■ Instructions for the task ■
After counting the lines below that hold the word "WmiObject", reply with the count and nothing else.

■ Given records ■
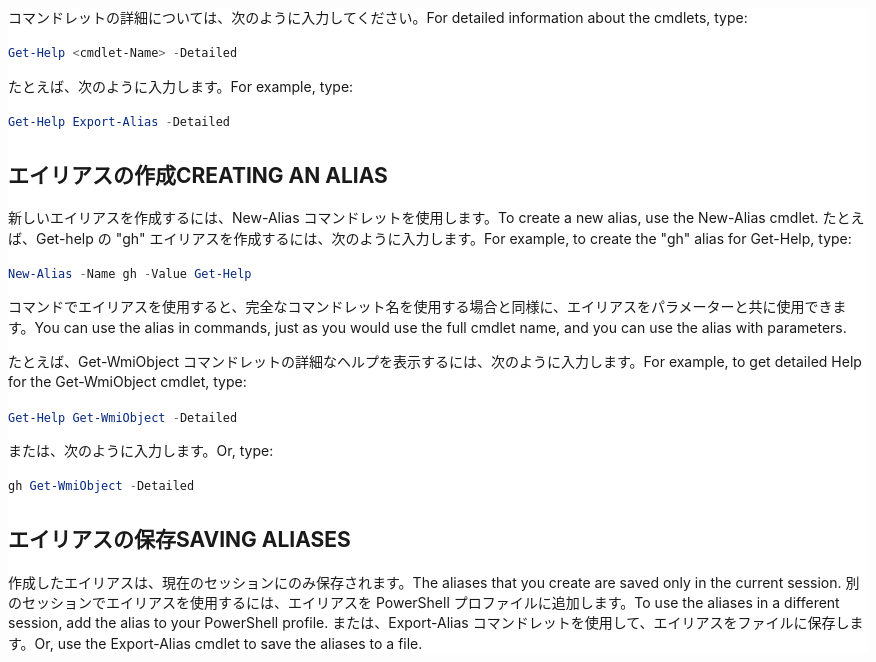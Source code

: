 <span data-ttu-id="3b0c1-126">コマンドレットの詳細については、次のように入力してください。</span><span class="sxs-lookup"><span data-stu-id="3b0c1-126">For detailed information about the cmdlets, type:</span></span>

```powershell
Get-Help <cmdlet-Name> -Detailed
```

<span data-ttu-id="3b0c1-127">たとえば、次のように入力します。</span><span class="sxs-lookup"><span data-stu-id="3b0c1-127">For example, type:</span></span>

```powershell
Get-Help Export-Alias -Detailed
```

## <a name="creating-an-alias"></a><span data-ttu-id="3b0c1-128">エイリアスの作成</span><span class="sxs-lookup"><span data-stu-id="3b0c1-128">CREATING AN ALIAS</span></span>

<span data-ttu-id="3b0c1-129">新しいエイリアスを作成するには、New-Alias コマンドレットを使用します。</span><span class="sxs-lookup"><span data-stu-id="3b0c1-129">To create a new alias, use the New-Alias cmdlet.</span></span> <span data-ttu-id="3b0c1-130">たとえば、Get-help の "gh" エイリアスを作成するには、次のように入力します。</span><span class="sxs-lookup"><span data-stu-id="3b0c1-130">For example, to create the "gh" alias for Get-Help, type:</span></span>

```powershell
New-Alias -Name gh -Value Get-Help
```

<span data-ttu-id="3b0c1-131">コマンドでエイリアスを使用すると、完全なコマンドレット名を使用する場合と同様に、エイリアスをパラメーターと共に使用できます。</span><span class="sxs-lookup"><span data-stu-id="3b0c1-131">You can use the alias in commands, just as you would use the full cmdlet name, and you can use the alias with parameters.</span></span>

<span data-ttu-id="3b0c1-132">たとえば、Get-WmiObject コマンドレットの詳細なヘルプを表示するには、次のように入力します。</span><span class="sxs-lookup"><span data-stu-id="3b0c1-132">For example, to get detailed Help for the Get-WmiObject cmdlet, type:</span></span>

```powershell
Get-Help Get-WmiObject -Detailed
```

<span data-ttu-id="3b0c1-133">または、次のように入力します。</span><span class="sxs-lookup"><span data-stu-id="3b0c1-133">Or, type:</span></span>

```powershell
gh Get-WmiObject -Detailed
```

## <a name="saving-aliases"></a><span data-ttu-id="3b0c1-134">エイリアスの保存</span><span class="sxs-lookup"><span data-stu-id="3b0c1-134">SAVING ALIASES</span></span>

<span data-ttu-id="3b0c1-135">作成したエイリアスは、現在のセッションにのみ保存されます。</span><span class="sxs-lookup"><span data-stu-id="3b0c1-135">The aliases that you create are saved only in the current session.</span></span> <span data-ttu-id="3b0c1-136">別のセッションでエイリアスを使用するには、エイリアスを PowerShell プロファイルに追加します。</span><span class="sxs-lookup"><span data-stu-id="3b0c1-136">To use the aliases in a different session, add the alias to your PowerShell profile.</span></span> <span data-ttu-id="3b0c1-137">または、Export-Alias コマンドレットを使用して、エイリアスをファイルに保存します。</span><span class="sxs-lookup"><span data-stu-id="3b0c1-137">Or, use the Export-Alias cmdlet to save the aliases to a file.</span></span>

==

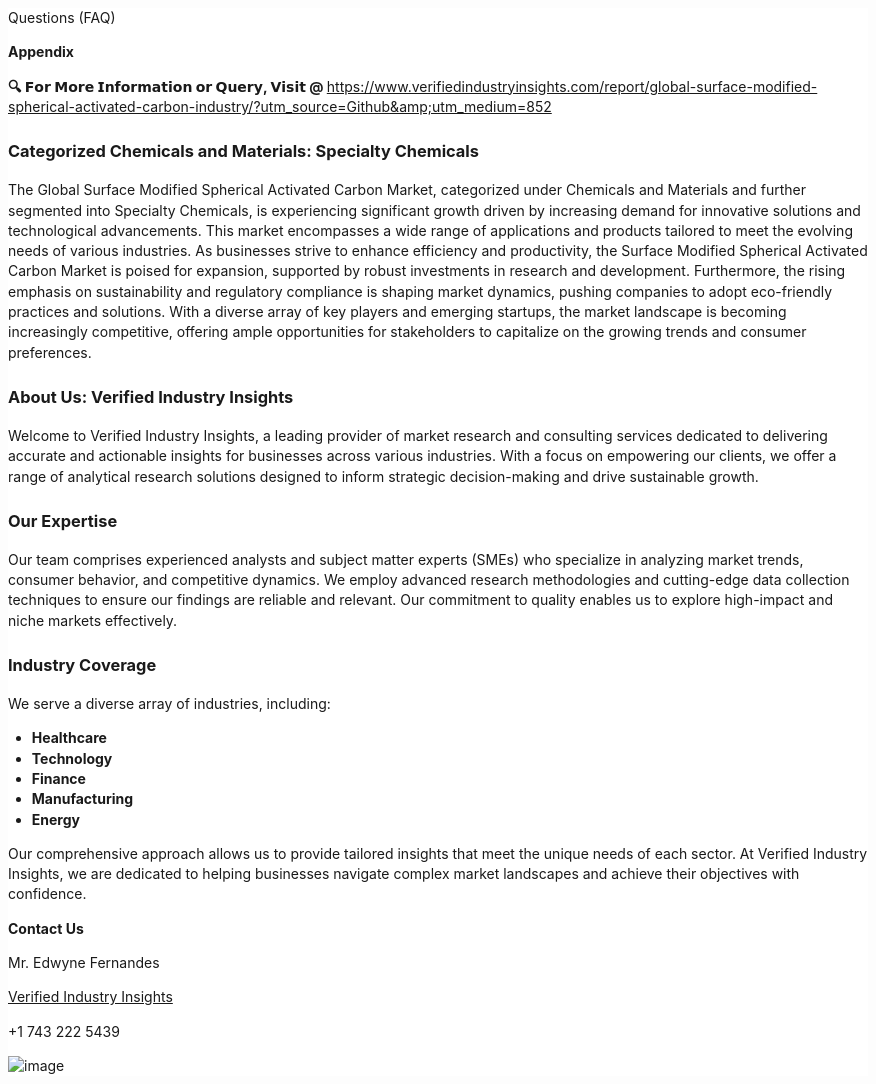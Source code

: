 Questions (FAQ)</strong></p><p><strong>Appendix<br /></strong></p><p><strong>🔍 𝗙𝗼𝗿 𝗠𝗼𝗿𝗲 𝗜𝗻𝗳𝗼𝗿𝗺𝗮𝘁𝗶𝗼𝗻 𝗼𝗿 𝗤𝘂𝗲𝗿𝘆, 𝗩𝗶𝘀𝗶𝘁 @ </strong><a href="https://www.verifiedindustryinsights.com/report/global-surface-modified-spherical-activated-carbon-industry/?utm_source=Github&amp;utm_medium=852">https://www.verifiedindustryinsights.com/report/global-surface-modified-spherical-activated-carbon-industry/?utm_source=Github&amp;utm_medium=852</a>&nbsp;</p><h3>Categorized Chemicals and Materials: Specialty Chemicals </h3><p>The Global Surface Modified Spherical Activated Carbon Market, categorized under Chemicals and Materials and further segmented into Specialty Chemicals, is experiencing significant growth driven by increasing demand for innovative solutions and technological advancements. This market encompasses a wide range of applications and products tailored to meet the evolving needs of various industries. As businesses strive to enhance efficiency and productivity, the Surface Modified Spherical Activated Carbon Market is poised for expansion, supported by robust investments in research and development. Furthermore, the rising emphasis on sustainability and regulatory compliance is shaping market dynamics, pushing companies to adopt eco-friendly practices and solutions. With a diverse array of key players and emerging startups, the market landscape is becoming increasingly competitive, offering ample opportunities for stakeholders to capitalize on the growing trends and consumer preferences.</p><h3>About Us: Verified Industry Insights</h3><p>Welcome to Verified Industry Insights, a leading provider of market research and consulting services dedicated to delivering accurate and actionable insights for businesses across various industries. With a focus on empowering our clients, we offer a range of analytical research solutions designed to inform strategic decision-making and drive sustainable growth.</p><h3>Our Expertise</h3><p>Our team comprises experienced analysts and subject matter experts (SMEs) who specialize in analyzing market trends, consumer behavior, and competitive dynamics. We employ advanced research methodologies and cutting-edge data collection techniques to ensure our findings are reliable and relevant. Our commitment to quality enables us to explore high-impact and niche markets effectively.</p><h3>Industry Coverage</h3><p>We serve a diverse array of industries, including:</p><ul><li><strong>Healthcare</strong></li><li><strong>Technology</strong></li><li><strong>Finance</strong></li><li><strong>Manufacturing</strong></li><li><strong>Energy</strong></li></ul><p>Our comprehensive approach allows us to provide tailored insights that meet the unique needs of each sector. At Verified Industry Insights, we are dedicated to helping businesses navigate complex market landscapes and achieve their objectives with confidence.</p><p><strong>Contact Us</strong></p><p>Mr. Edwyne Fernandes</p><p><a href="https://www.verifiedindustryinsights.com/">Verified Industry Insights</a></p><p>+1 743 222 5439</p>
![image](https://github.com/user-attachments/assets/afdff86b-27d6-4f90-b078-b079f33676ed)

■ Result of the task ■
3